Two authoring front-ends emit one shared IR.

The canonical form of a Crucible machine is not Go code. It is an IR: a pure data structure describing states and transitions. The Forge DSL is one front-end that emits this IR. A future visual editor would be another. Both produce the same artifact.

The IR is configuration: it describes structure and references behavior by name and params through a Ref; it never embeds an executable function. A transition might say “guard generousOrder” or “assign applyDiscount with {percent: 10}”, but the function itself lives elsewhere.

That elsewhere is the registry. The registry binds each name to a real Go implementation:

reg := state.NewRegistry[Order]().
Guard("generousOrder", func(g state.GuardCtx[Order]) bool {
return g.Entity.Subtotal >= 5000
}).
Assign("applyDiscount", func(a state.AssignCtx[Order]) Order {
a.Entity.Discount = a.Params["percent"].(int)
return a.Entity
})

Provide binds a loaded IR to a registry, producing a builder you can Quench:

ir, _ := state.LoadFromJSON[Status, Event, Order](data)
m := ir.Provide(reg).Quench()

When you author with the DSL directly, Forge carries its own registry: methods like .Guard, .Action, and .Reducer register behavior into the same palette the refs resolve against.

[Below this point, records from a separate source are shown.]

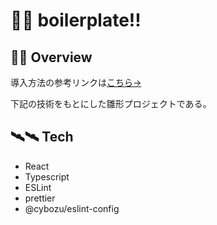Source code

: # 🦅🦅 boilerplate!!

## 📝📝 Overview
導入方法の参考リンクは[こちら→](https://qiita.com/ryo2132/items/08f0561804c798012146)

下記の技術をもとにした雛形プロジェクトである。

## 🛰🛰 Tech
- React
- Typescript
- ESLint
- prettier
- @cybozu/eslint-config
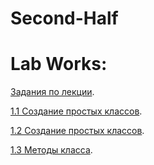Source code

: # Second-Half

# Lab Works:

[Задания по лекции](/LectionT.ipynb).

[1.1 Создание простых классов](/Task_1_1_1.ipynb).

[1.2 Создание простых классов](/Task_1_2_1.ipynb).

[1.3 Методы класса](/Task_1_3.ipynb).
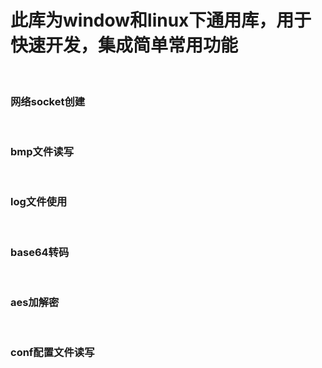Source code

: <html>
<body>
<p><h1>此库为window和linux下通用库，用于快速开发，集成简单常用功能</h1></p><br/>
<p><h3>网络socket创建</h3></p><br/>
<p><h3>bmp文件读写</h3></p><br/>
<p><h3>log文件使用</h3></p><br/>
<p><h3>base64转码</h3></p><br/>
<p><h3>aes加解密</h3></p><br/>
<p><h3>conf配置文件读写</h3></p><br/>
</body>
</html>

  • Lossless round-trip. ToJSON and LoadFromJSON serialize and rebuild the IR without loss, so a machine can be stored, versioned, diffed, and shipped as data independent of the binary that runs it.
  • Dual authoring. Code today, a visual editor tomorrow. The registry stays the single home for implementation, so the editor never needs to generate Go.
  • Inspectable structure. Static analysis, diagram rendering, and verification all operate on the IR alone, never on opaque closures.